On Thu, Jul 3, 2008 at 2:32 PM, Dean Michael Berris
<mikhailberis_at_[hidden]> wrote:
> On Wed, Jul 2, 2008 at 6:25 PM, Giovanni Piero Deretta
<snip>
> Consider:
>
> operator|(r, f) -> lazy_range<typeof(r), apply<typeof(f)> >

IMHO operator| shouldn't be restricted to ranges. Logically it should
just apply its lhs to its rhs, regardless of the type of both lhs and
rhs [1]. It is not the job of operator| to create lazy ranges, but of
'f'.

[1] in fact, lacking concepts, rhs or lhs should provide a way to find
operator| via adl, for example inheriting from a pipeable empty class.
Putting operator| in the global namespace is not an option.

>
> Now that allows you to chain operator|(r, f) infinitely, just making
> sure that along the way you create an instance of a specific type
> (lazy_range) which when applied a begin(...) or end(...) function will
> yield the appropriately constructed iterator.

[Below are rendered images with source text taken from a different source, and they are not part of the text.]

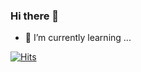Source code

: ### Hi there 👋
- 🌱 I’m currently learning ...

[![Hits](https://hits.seeyoufarm.com/api/count/incr/badge.svg?url=https%3A%2F%2Fgithub.com%2FSchowto&count_bg=%2379C83D&title_bg=%23555555&icon=smugmug.svg&icon_color=%23FFFFFF&title=%3AD&edge_flat=false)](https://hits.seeyoufarm.com)
<!--

**Schowto/Schowto** is a ✨ _special_ ✨ repository because its `README.md` (this file) appears on your GitHub profile.

Here are some ideas to get you started:

- 🔭 I’m currently working on ...
- 🌱 I’m currently learning ...
- 👯 I’m looking to collaborate on ...
- 🤔 I’m looking for help with ...
- 💬 Ask me about ...
- 📫 How to reach me: ...
- 😄 Pronouns: ...
- ⚡ Fun fact: ...
-->
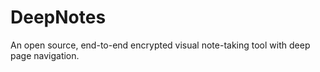 # DeepNotes

An open source, end-to-end encrypted visual note-taking tool with deep page navigation.
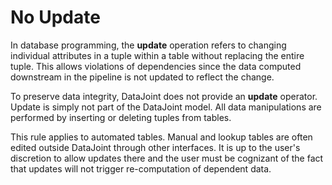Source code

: # No Update

In database programming, the **update** operation refers to changing individual attributes in a tuple within a table without replacing the entire tuple.  This allows violations of dependencies since the data computed downstream in the pipeline is not updated to reflect the change.

To preserve data integrity, DataJoint does not provide an **update** operator. Update is simply not part of the DataJoint model. All data manipulations are performed by inserting or deleting tuples from tables.

This rule applies to automated tables.  Manual and lookup tables are often edited outside DataJoint through other interfaces.  It is up to the user's discretion to allow updates there and the user must be cognizant of the fact that updates will not trigger re-computation of dependent data.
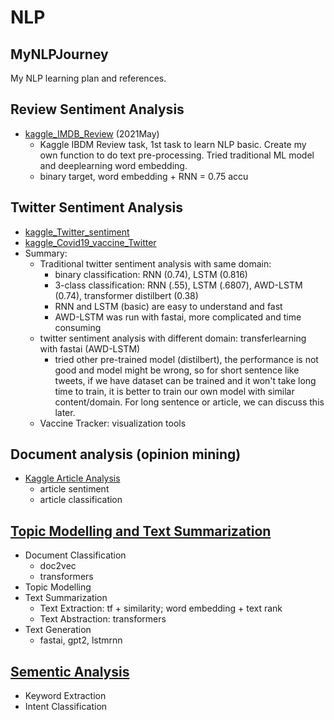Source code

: # NLP
 
## MyNLPJourney
My NLP learning plan and references.

## Review Sentiment Analysis
* [kaggle_IMDB_Review](https://github.com/jinfeijoy/NLP/tree/main/kaggle_IMDB_Review) (2021May)
   * Kaggle IBDM Review task, 1st task to learn NLP basic. Create my own function to do text pre-processing. Tried traditional ML model and deeplearning word embedding. 
   * binary target, word embedding + RNN = 0.75 accu
   
## Twitter Sentiment Analysis
* [kaggle_Twitter_sentiment](https://github.com/jinfeijoy/NLP/tree/main/kaggle_Twitter_sentiment)
* [kaggle_Covid19_vaccine_Twitter](https://github.com/jinfeijoy/NLP/tree/main/kaggle_Covid19_vaccine_Twitter)
* Summary:
  * Traditional twitter sentiment analysis with same domain: 
    * binary classification: RNN (0.74), LSTM (0.816)
    * 3-class classification: RNN (.55), LSTM (.6807), AWD-LSTM (0.74), transformer distilbert (0.38)
    * RNN and LSTM (basic) are easy to understand and fast
    * AWD-LSTM was run with fastai, more complicated and time consuming 
  * twitter sentiment analysis with different domain: transferlearning with fastai (AWD-LSTM) 
    * tried other pre-trained model (distilbert), the performance is not good and model might be wrong, so for short sentence like tweets, if we have dataset can be trained and it won't take long time to train, it is better to train our own model with similar content/domain. For long sentence or article, we can discuss this later. 
  * Vaccine Tracker: visualization tools
 
 ## Document analysis (opinion mining)
   * [Kaggle Article Analysis](https://github.com/jinfeijoy/NLP/tree/main/kaggle_article_analysis)
     * article sentiment
     * article classification 

## [Topic Modelling and Text Summarization](https://github.com/jinfeijoy/NLP/tree/main/topic_modelling_text_summary)
   * Document Classification
     * doc2vec
     * transformers 
   * Topic Modelling
   * Text Summarization
     * Text Extraction: tf + similarity; word embedding + text rank
     * Text Abstraction: transformers 
   * Text Generation
     * fastai, gpt2, lstmrnn

## [Sementic Analysis](https://github.com/jinfeijoy/NLP/tree/main/semantic_analysis)
  * Keyword Extraction
  * Intent Classification


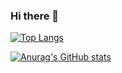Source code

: ### Hi there 👋

<!--
**herbnspice/herbnspice** is a ✨ _special_ ✨ repository because its `README.md` (this file) appears on your GitHub profile.

Here are some ideas to get you started:

- 🔭 I’m currently working on ...
- 🌱 I’m currently learning ...
- 👯 I’m looking to collaborate on ...
- 🤔 I’m looking for help with ...
- 💬 Ask me about ...
- 📫 How to reach me: ...
- 😄 Pronouns: ...
- ⚡ Fun fact: ...
-->

[![Top Langs](https://github-readme-stats.vercel.app/api/top-langs/?username=herbnspice)](https://github.com/anuraghazra/github-readme-stats)

[![Anurag's GitHub stats](https://github-readme-stats.vercel.app/api?username=herbnspice)](https://github.com/anuraghazra/github-readme-stats)
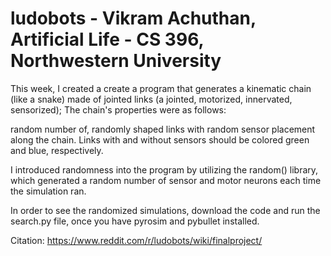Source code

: # ludobots - Vikram Achuthan, Artificial Life - CS 396, Northwestern University

This week, I created a create a program that generates a kinematic chain (like a snake) made of jointed links (a jointed, motorized, innervated, sensorized); The chain's properties were as follows:

random number of, randomly shaped links with random sensor placement along the chain.
Links with and without sensors should be colored green and blue, respectively.

I introduced randomness into the program by utilizing the random() library, which generated a random number of sensor and motor neurons each time the simulation ran. 

In order to see the randomized simulations, download the code and run the search.py file, once you have pyrosim and pybullet installed. 

Citation: https://www.reddit.com/r/ludobots/wiki/finalproject/
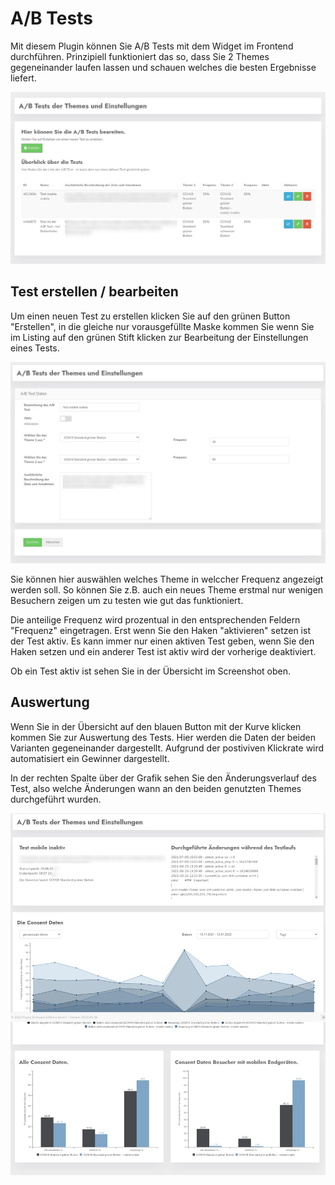 # A/B Tests

Mit diesem Plugin können Sie A/B Tests mit dem Widget im Frontend durchführen. Prinzipiell funktioniert das so, dass Sie 2 Themes gegeneinander laufen lassen und schauen welches die besten Ergebnisse liefert.

![screenshot-1641981076311](../assets/screenshot-1641981076311.jpg)



## Test erstellen / bearbeiten

Um einen neuen Test zu erstellen klicken Sie auf den grünen Button "Erstellen", in die gleiche nur vorausgefüllte Maske kommen Sie wenn Sie im Listing auf den grünen Stift klicken zur Bearbeitung der Einstellungen eines Tests.

![screenshot-1641981201536](../assets/screenshot-1641981201536.jpg)

Sie können hier auswählen welches Theme in welccher Frequenz angezeigt werden soll. So können Sie z.B. auch ein neues Theme erstmal nur wenigen Besuchern zeigen um zu testen wie gut das funktioniert.

Die anteilige Frequenz wird prozentual in den entsprechenden Feldern "Frequenz" eingetragen. Erst wenn Sie den Haken "aktivieren" setzen ist der Test aktiv. Es kann immer nur einen aktiven Test geben, wenn Sie den Haken setzen und ein anderer Test ist aktiv wird der vorherige deaktiviert.

Ob ein Test aktiv ist sehen Sie in der Übersicht im Screenshot oben.

## Auswertung

Wenn Sie in der Übersicht auf den blauen Button mit der Kurve klicken kommen Sie zur Auswertung des Tests. Hier werden die Daten der beiden Varianten gegeneinander dargestellt. Aufgrund der postiviven Klickrate wird automatisiert ein Gewinner dargestellt.

In der rechten Spalte über der Grafik sehen Sie den Änderungsverlauf des Test, also welche Änderungen wann an den beiden genutzten Themes durchgeführt wurden.

![screenshot-1641981460932](../assets/screenshot-1641981460932.jpg)
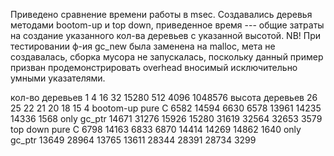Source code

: Приведено сравнение времени работы в msec.
Создавались деревья методами bootom-up и top down,
приведенное время --- общие затраты на создание указанного кол-ва деревьев с указанной высотой.
NB!	При тестировании ф-ия gc_new была заменена на malloc, мета не создавалась, сборка мусора не запускалась,
	поскольку данный пример призван продемонстрировать overhead вносимый исключительно умными указателями.

кол-во деревьев			1		4		16		32		15280	512		4096	1048576
высота деревьев			26		25		22		21		20		18		15		4
bootom-up	pure C		6582	14594	6630	6578	13961	14235	14336	1568
			only gc_ptr	14671	31276	15926	15280	31619	32564	32653	3579
top down	pure C		6798	14163	6833	6870	14414	14269	14862	1640
			only gc_ptr	13649	28964	13765	13611	28344	28391	28734	3299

what is the advantage with respect to having 'f' construct the lazy
range instead? It just complicates the implementation of operator|.

>
> Note that in the examples we've been giving:
>
> source | take(10) | filter(filter_function()) | map(mapper())
>
> We'd have a lazy_range<...> which has a type:
>
> lazy_range<
> lazy_range<
> lazy_range<
> range_type,
> taken_range_generator
> >,
> filer_function
> >,
> mapper
>>

how does lazy_range distinguish from a filter range and a map range?
lazy_range<A, B> has to somehow delegate the decision to the B
parameter. At that point you might remove all the smartness from
operator| and move it to B.

Also, how is the above different from
mapped_range<filtered_range<taken_range<range_type>, Filter>,Mapper>
which is still lazy?

>
> An instance of this is returned by the whole expression template (the
> argument to the construction of the instance would be the original
> source range), which we can call begin(...) or end(...) against, and
> get the correct iterator type. If we have the above typedefed as
> 'some_lazy_range', doing:
>
> begin(some_lazy_range(source)) -> the beginning of the lazy range
> end(some_lazy_range()) -> the 'end' iterator given the lazy range
>

How this is an unique property of lazy_range? This would work with all
the range_ex proposals I have seen so far.

>>>
>>> for_each ( range(source) | take(10) | map(mapper()), cout << arg1 <<
>>> endl ); // with Phoenix
>>>
>>> Assuming that there's a boost::for_each(range<T>, F) -- I don't think
>>> I need to know the result type of the reducer in that example. Am I
>>> missing something?
>>
>> There is no reducer (i.e. a fold) in the above expression. If you want
>> to reduce a range you need to know the result type of the reducer
>> function if you want to actually save the final result (which is
>> usually the case :) ).
>>
>
> Right. Maybe that's a bad example. Considering that we can make a
> reducer an external function and adapted using
> 'make_function_output_iterator', we can use it in std::copy (of course
> something like boost::copy(range, function) ):
>
> reducer reducer_instance;
> copy ( source | take(10) | map(mapper()) ,
> make_function_output_iterator(reducer_instance)
> );

A Reduce is a binary function: it takes the accumulated value and the
i'th element to generate the new accumulated value (think
std::accumulate). So, the above cannot work: an output iterator is
logically unary, not binary, unless the reducer stores the accumulator
value 'inside' (then you should be catching the result of copy to
retrieve the accumulated result). In any case, you need to know the
type of the accumulated value, and you are no better than in my
example.

>
> In this case I really don't need to know the exact type of the
> range(s) created by the pipe syntax, because type deduction will do
> the trick for me.
>

You do not need to know the exact type of the range in my example
either. Just the value of the type returned by the final reducer. A
reducer doesn't usually (but not always) return a range.

>>>
>>> Shouldn't the deforestation already have happened in the zipping and
>>> application of the function to yield another tuple?
>>>
>>
>> let say you have the rewrite rule:
>> map<map<Range,A>,B> -> map<Range, compose<A,B> >
>>
>> If zip_with returns a map<zip<R1, R2>, A>, you can simplify the
>> expression map(zip_with(r1, r2, a), b) as:
>>
>> map<map<zip<R1, R2>, A>, B> -> map<zip<R1, R2>, compose<A,B> >
>>
>> without any other special rule. If zip_with were to return a special
>> zip<R1, R2, A>, you
>> need a specific rule to handle this case. I.e. zip_with shouldn't be a
>> primitive, but should be constructed on top of map and zip.
>>
>
> True, but zip_with can return a range: map<map<zip<transform<R1, F1>,
> transform<R2, F2> > >, A>, B> which can still be re-written.
>

eh? What is transform there? What are F1 and F2?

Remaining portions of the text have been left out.